At a time when Aussie cricketers are proving that the market still works, it is time to review the funny business of international markets.

 

At home the RBA is doing its best to stamp out optimism in the local market, while in Britain and the US central banks are cutting interest rates to build consumer confidence and restore small business investment.

 

Are we at last seeing the end of the housing bubble that allowed those with an inability to borrow to be lent funds that the institutions could not afford to support so that derivatives could be promoted that had no firm foundation? Funny business in the money market.

 

What is obvious is that there is a galactic level realignment of financial institutions that is still being papered over by sovereign funds from China and Russia to prop up huge losses in the mortgage insurance business.

 

Truth, trust and transparency are being pared down by the spin doctors associated with hedge funds and brokers interested in the “she’ll be right” philosophy that has them ringing their clients rather than the other way around.

 

Remember when the media were having a go at the Coles Myer response to Kohlberg Kravis Roberts (KKR) threat to Coles’ independence through a disappearing consortium of leveraged buy-out funds. Now we find that KKR has begged for time to pay off its debts to next month.

 

In Britain, there is a back-to-the-future nationalisation of Northern Rock bank by the British Treasury.

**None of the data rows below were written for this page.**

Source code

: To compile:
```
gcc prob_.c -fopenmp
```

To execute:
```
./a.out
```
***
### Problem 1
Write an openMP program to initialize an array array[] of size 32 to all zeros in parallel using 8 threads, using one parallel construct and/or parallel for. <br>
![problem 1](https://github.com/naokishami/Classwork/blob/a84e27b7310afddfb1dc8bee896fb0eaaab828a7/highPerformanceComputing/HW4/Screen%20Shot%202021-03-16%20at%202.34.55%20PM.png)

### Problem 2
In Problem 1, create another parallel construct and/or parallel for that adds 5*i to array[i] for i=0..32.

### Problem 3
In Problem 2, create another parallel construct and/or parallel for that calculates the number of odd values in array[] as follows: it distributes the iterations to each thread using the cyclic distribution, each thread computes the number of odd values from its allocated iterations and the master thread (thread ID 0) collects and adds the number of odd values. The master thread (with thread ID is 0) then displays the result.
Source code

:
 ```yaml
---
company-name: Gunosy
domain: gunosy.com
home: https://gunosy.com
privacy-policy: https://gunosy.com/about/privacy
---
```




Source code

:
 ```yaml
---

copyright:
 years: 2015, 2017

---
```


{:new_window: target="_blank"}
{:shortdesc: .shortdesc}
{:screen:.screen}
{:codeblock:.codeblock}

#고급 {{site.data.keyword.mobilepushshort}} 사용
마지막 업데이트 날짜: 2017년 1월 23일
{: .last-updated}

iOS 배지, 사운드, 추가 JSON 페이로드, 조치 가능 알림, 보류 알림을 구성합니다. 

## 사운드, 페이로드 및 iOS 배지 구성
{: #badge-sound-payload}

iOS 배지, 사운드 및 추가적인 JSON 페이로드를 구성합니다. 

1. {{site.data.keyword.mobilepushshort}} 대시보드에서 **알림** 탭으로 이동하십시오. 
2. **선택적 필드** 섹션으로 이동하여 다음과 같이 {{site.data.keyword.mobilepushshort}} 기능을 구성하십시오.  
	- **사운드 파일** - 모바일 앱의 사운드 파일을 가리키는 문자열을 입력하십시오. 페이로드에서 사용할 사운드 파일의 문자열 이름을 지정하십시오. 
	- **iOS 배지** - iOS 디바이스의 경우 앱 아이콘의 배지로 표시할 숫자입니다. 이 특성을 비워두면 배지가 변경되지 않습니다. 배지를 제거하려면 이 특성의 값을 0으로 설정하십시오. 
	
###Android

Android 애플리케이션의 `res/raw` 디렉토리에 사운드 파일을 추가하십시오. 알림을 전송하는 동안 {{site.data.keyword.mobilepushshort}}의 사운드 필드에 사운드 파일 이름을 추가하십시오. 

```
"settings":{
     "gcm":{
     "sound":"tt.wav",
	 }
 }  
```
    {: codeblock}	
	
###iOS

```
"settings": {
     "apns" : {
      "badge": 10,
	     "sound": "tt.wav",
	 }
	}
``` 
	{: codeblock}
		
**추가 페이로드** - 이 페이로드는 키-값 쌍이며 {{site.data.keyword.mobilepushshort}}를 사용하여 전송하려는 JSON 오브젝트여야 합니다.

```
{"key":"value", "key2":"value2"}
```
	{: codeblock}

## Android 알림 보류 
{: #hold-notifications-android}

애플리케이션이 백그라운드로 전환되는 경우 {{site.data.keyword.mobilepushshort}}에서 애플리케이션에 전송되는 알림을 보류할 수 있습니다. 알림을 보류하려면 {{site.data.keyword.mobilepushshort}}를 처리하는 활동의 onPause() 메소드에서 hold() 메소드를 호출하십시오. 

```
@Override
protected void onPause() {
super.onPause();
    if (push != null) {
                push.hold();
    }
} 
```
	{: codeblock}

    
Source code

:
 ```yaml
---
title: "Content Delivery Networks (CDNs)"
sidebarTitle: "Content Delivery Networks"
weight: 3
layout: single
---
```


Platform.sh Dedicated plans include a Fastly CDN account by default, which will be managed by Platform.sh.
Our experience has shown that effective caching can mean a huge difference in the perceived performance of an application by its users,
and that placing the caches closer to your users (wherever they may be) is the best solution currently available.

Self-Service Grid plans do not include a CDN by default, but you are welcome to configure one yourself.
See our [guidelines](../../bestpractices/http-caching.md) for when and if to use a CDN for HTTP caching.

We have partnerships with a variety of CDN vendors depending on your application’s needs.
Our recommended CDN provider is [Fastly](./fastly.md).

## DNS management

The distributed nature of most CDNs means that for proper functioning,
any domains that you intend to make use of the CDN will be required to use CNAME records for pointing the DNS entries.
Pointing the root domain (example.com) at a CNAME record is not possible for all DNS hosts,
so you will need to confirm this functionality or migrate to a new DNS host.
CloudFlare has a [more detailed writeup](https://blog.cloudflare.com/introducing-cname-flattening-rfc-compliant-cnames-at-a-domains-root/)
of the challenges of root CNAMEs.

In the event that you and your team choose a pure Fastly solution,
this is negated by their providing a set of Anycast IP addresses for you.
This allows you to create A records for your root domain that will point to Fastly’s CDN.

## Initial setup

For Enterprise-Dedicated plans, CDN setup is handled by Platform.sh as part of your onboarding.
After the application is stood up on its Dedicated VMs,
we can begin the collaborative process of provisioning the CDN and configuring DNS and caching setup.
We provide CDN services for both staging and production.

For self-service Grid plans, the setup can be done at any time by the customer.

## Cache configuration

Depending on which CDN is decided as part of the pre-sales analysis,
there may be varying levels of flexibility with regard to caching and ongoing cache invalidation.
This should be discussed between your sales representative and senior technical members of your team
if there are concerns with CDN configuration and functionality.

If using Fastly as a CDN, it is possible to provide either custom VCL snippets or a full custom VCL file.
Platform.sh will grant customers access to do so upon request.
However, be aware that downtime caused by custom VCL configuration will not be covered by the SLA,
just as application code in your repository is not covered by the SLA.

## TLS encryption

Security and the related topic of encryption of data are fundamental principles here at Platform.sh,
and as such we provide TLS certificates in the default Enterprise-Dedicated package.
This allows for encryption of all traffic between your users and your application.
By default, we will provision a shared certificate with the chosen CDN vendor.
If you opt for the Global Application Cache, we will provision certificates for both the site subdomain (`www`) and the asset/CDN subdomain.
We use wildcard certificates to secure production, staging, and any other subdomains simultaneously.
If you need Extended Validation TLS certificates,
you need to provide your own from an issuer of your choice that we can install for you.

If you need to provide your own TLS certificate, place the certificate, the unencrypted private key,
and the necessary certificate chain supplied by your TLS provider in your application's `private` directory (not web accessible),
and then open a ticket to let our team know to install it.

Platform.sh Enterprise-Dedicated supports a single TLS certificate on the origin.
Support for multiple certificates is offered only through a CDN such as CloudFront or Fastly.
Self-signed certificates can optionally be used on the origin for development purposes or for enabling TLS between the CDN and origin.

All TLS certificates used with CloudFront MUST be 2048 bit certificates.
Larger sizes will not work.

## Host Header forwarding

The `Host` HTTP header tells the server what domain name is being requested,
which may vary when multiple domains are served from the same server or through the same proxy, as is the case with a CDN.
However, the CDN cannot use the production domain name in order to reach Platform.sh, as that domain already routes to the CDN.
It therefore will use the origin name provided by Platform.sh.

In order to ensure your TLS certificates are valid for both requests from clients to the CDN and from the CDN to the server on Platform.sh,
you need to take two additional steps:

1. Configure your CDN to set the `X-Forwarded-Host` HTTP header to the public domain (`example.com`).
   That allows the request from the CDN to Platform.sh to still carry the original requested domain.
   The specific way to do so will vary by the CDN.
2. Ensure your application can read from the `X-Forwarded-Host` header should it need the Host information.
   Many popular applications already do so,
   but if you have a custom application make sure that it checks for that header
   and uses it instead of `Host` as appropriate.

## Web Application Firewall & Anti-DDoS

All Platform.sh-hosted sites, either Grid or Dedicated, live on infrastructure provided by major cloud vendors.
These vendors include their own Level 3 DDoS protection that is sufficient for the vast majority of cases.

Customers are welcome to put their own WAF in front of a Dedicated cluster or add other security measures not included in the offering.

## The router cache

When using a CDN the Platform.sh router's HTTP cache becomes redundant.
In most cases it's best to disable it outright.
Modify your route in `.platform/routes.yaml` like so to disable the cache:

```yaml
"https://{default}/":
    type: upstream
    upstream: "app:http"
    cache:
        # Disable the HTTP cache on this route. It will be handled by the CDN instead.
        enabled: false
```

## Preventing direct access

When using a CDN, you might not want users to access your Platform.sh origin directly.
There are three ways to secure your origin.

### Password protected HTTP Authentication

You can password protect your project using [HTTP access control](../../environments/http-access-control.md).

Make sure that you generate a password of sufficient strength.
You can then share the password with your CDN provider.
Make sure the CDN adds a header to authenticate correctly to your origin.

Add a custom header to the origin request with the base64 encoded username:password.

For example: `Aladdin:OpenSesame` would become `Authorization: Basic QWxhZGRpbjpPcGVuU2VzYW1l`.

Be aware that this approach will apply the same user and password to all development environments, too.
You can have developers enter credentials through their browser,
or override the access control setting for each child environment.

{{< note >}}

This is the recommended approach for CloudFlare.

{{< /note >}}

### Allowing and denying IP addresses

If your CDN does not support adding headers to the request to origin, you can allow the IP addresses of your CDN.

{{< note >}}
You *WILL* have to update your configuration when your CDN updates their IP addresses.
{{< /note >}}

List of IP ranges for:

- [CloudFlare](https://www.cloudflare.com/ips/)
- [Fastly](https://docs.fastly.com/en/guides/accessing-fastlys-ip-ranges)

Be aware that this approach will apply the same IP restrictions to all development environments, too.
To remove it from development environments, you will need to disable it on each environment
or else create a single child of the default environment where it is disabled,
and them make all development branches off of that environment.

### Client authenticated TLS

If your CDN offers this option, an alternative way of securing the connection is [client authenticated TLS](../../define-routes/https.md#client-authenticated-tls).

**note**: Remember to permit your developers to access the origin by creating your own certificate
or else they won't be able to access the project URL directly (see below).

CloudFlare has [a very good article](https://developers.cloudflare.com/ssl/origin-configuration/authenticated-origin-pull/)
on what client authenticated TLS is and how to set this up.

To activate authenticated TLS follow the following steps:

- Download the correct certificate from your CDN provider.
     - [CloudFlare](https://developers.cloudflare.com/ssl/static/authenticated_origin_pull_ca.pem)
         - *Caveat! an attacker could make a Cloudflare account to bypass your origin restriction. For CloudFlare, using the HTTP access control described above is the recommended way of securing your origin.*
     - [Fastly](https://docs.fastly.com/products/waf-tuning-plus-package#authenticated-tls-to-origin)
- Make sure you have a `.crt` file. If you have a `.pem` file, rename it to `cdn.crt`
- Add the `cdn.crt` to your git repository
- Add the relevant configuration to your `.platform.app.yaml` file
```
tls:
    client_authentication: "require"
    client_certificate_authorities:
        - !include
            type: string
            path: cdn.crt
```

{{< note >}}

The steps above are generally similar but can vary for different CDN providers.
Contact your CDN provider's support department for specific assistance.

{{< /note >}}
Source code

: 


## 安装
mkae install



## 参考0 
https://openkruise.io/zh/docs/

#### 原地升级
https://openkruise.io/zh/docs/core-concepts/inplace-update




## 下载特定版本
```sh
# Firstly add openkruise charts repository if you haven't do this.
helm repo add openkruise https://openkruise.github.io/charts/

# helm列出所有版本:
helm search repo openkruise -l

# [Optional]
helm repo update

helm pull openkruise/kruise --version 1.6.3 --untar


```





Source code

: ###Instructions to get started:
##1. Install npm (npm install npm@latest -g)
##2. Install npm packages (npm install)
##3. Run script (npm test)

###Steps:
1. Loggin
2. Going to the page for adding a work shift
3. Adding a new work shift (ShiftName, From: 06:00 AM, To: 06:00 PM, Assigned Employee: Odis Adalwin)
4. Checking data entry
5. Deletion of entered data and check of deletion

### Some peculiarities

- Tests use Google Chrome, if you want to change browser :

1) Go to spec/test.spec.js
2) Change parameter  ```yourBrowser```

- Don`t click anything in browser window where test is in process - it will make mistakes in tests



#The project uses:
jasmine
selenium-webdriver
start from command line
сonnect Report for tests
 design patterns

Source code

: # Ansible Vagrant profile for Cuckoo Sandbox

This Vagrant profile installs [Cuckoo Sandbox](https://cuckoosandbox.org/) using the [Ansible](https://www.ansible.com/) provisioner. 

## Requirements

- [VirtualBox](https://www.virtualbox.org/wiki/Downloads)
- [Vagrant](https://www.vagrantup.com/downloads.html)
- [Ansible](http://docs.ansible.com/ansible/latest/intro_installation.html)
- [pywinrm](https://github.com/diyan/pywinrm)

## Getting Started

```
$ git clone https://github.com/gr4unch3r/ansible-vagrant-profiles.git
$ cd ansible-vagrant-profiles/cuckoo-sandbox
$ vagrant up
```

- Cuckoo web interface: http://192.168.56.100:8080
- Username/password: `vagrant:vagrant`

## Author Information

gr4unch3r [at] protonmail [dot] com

In France, Société General is slowly admitting that it encouraged speculative plays that lead to the loss of billions. Credit Suisse, Citibank and the big financial houses are only now admitting that they face even more billions of losses in payouts to the mortgage insurers.

 

Expect a slow drip of information that will show massive write downs, company mergers, lower dividends and pressure on the hedge funds to declare their real exposure to the funny money business.

 

In this environment it will be important to prepare for a six months credit squeeze and a focus on cash flow rather than market manipulations in the equity casino. Small business owners in Australia can assume that their financial institutions are going to be hunting for every last dollar to prop up their liquidity and demanding more and more strategic and business plans before endorsing any domestic expansion.

 

Five action steps may prove of value:

 

  1. Examine product distribution to the British, European and US markets and start to build market entry strategies into the BRIC economies.
  2. Sit down with key staff who have contacts around the world in emerging markets and ensure that they feel part of your company’s future.
  3. Consolidate terms of trade and pay early attention to clients who are outside their normal cycle of orders and credit lines.
  4. Reduce the cycle time between initial client contact and service delivery to maintain the future order book and business opportunities.
  5. Explore the potential of the internet and e-commerce to extend the market reach of the business to force a greater awareness of on-line, on-time and below-budget efforts to recession-proof the business.

 

In this context, we should all appreciate Glenn Steven’s sensitivity to the evidence that the big end of town has started to cut back its excessive bonus payments and respond to the fact that the more affluent Roy Morgan Values segments are showing early signs of restrained pessimism.

 

A decision to defer a further interest rate rise until May will allow businesses time to prepare for a further extension of the credit crunch.